Après treize ans de recherche, Bionext (15 personnes ; CA non communiqué) lance une plateforme web de bio-simulation qui vise à prédire toutes les cibles d’un composé du médicament dans le corps humain.« Le coût moyen pour l’élaboration d’un médicament est estimé à 3,9 milliards de dollars. Ce coût double tous les neuf ans selon la loi d'Eroom. Les enjeux sont donc énormes pour économiser des sommes astronomiques en réduisant la proportion d’échec et en misant sur les bons développements de médicaments. La plateforme web que nous avons mise au point permet de découvrir toutes les cibles d'un candidat médicament à partir du composé et d'une de ses cibles. L’analyse est lancée en quelques clics depuis un navigateur et les résultats sont fournis en quelques heures », explique Serge-Henri Albou, fondateur et président de Bionext qui estime que le modèle économique est « 10 à 30 fois moins cher qu’un test expérimental et nécessite quelques heures contre plusieurs semaines ou mois pour l'expérimental ».

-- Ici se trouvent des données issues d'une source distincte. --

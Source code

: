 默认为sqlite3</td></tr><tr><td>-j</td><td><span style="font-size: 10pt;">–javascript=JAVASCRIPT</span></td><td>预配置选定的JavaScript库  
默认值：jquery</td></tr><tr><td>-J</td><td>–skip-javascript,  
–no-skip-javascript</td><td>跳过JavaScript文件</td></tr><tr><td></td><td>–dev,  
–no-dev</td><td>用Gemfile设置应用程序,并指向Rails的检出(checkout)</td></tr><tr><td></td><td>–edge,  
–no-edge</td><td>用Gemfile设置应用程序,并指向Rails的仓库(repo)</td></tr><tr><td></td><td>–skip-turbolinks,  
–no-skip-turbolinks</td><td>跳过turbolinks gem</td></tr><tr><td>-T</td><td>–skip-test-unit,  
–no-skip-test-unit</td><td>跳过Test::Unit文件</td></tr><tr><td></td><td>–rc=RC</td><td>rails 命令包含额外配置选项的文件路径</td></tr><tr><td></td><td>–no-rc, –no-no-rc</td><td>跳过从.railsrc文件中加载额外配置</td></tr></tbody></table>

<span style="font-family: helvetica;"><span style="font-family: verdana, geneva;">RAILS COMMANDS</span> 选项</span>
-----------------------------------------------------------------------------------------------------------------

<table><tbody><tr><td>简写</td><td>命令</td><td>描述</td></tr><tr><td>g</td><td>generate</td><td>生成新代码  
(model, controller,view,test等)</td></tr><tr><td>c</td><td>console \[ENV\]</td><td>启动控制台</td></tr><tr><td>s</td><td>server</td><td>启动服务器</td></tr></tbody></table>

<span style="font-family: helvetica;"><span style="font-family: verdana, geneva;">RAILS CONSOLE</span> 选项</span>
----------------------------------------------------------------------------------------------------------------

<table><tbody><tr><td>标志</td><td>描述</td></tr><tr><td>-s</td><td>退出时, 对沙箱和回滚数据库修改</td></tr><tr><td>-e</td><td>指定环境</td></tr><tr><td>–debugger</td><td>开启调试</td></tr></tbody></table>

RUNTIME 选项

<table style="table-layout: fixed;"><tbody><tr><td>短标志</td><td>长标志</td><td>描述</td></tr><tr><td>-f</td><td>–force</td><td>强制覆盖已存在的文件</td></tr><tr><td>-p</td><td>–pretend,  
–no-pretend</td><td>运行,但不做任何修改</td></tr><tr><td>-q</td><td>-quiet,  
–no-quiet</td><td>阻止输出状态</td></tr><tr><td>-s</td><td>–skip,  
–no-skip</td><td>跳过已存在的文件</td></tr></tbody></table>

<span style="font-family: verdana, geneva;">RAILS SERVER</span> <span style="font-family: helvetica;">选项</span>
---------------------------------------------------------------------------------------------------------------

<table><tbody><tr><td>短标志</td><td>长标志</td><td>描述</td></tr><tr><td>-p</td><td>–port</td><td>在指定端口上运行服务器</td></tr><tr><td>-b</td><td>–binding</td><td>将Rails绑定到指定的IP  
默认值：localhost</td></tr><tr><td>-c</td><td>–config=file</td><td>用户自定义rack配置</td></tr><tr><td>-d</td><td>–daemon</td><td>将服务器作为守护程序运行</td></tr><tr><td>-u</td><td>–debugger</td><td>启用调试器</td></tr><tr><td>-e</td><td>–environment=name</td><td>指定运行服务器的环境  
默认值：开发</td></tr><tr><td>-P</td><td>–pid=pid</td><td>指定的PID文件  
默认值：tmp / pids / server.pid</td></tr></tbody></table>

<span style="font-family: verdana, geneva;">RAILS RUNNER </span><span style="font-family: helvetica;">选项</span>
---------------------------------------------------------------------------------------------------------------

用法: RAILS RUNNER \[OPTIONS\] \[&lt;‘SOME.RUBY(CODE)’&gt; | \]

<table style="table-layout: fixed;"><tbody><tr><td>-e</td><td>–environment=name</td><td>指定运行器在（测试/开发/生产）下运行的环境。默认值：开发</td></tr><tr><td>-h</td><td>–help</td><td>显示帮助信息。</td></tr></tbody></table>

Avec ce service à coût réduit, Bionext s’adresse à 95 % du marché de la recherche pharmaceutique et biomédicale. La clientèle visée est constituée à 50 % d’universitaires et à 50 % d’industriels.
Levée de fonds de cinq millions d’euros
En treize ans de recherche et développement, cinq millions d’euros ont été investis. « Nous avons bénéficié de beaucoup de fonds publics. L’avantage lorsque l’on présente une science de rupture, c’est qu’ il existe des financements. Nous avons reçu un financement de près de trois millions d’euros de la part de Bpifrance et de l’Union européenne. De plus, des investisseurs privés, dont essentiellement le fonds Capital Grand Est, anciennement Alsace Capital, ont investi 1 million d’euros début 2015 puis près d'un autre million d’euros depuis», détaille Serge-Henri Alou. Par ailleurs, Bionext cherche à lever cinq millions d’euros destinés au développement d’une stratégie IT de commercialisation mais aussi au développement à l’international sur le marché Nord-Américain et en Asie. La plateforme, dont le business model repose sur le numérique et le marketing en ligne, est en train d’être commercialisée auprès de premiers clients français et européens.